> _TRY IT_
Please report how many lines in the records below contain the word "germainodg", and give nothing else.

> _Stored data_
▬▬▬

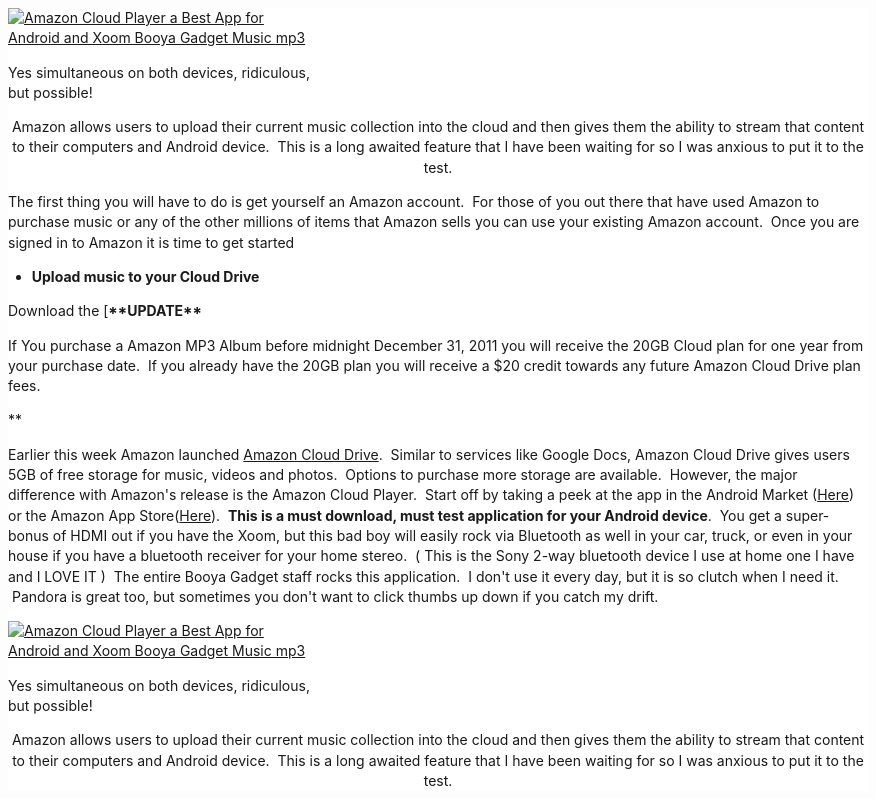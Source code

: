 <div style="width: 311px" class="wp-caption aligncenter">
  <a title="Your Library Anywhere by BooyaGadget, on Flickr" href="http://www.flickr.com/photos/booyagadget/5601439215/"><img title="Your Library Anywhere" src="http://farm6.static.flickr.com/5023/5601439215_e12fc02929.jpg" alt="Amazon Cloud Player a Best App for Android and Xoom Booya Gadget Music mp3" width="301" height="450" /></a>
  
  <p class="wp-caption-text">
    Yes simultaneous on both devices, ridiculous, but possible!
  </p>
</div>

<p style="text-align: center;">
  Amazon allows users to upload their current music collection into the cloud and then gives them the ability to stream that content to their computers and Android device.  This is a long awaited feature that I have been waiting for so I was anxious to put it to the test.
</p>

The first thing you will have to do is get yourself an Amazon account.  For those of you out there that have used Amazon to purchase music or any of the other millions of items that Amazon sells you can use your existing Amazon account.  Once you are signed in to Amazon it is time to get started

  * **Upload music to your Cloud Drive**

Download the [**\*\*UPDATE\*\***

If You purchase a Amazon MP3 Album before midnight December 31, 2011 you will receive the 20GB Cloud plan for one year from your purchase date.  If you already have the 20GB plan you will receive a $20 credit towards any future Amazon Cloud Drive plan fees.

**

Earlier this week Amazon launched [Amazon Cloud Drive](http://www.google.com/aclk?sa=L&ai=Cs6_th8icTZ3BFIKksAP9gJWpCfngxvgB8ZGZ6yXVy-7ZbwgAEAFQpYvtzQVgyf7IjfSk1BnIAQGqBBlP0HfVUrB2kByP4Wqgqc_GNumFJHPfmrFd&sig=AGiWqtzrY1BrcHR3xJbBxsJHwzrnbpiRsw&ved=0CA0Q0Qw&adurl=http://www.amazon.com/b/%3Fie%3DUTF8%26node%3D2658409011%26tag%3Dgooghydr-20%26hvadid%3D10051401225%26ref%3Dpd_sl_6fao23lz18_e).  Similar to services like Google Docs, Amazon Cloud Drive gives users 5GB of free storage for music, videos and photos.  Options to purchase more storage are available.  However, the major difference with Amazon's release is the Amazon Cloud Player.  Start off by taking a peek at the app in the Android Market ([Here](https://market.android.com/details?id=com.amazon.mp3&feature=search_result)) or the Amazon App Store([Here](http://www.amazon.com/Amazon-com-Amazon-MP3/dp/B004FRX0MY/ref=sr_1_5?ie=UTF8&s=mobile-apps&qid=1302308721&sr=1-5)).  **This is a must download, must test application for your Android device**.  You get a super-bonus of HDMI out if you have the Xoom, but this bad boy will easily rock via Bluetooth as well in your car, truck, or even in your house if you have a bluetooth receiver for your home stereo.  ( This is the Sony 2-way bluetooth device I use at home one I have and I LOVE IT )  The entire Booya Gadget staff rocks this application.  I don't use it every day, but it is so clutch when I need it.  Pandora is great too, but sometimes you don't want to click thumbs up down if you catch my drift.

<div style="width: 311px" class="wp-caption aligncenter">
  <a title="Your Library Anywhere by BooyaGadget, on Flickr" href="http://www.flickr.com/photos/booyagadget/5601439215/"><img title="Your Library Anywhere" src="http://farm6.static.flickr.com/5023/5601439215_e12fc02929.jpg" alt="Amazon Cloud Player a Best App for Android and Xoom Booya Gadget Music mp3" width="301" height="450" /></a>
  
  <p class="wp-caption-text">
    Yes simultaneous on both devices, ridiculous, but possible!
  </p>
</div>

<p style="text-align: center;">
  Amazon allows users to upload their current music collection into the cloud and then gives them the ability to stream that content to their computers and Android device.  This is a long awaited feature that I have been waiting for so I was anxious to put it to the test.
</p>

▬▬▬

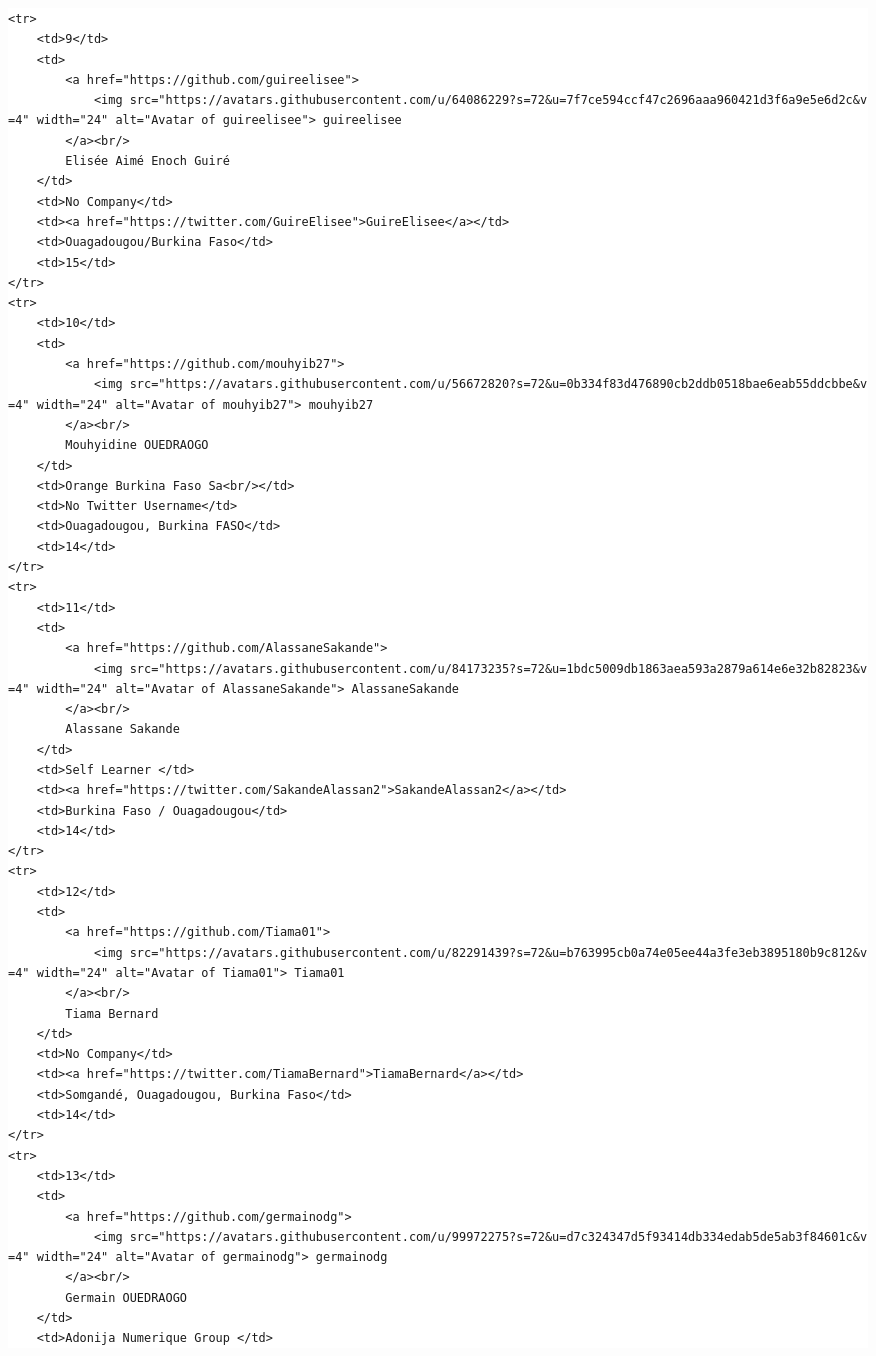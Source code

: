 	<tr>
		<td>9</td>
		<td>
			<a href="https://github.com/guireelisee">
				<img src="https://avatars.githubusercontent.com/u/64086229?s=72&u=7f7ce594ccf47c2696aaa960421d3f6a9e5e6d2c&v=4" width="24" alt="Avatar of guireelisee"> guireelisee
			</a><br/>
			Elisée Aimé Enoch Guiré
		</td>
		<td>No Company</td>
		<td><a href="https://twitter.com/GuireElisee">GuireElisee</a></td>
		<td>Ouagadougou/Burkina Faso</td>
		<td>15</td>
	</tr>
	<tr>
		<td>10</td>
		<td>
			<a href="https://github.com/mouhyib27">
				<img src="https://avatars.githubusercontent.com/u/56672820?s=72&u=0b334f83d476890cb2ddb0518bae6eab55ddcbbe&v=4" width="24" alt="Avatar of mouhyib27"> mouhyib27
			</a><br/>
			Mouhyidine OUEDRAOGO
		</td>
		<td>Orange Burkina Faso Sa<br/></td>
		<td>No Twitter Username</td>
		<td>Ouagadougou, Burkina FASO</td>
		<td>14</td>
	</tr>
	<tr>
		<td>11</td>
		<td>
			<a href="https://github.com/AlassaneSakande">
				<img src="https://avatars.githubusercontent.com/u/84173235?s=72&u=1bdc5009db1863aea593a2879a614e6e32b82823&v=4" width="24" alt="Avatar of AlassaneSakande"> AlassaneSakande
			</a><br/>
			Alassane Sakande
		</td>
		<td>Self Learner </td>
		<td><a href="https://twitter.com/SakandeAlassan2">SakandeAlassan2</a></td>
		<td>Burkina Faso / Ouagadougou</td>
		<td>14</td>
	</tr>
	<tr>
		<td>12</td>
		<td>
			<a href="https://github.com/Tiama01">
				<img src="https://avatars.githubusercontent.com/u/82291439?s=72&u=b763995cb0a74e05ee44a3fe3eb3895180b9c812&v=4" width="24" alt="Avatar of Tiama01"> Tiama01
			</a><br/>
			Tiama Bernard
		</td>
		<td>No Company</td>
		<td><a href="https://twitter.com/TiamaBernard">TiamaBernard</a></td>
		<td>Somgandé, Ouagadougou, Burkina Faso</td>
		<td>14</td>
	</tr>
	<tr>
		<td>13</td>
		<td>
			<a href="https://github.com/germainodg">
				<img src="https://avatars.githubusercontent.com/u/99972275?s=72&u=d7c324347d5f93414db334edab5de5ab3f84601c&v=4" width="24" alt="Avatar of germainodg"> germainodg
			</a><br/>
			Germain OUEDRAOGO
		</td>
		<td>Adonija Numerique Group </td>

▬▬▬

> _WORKED SOLUTION_
2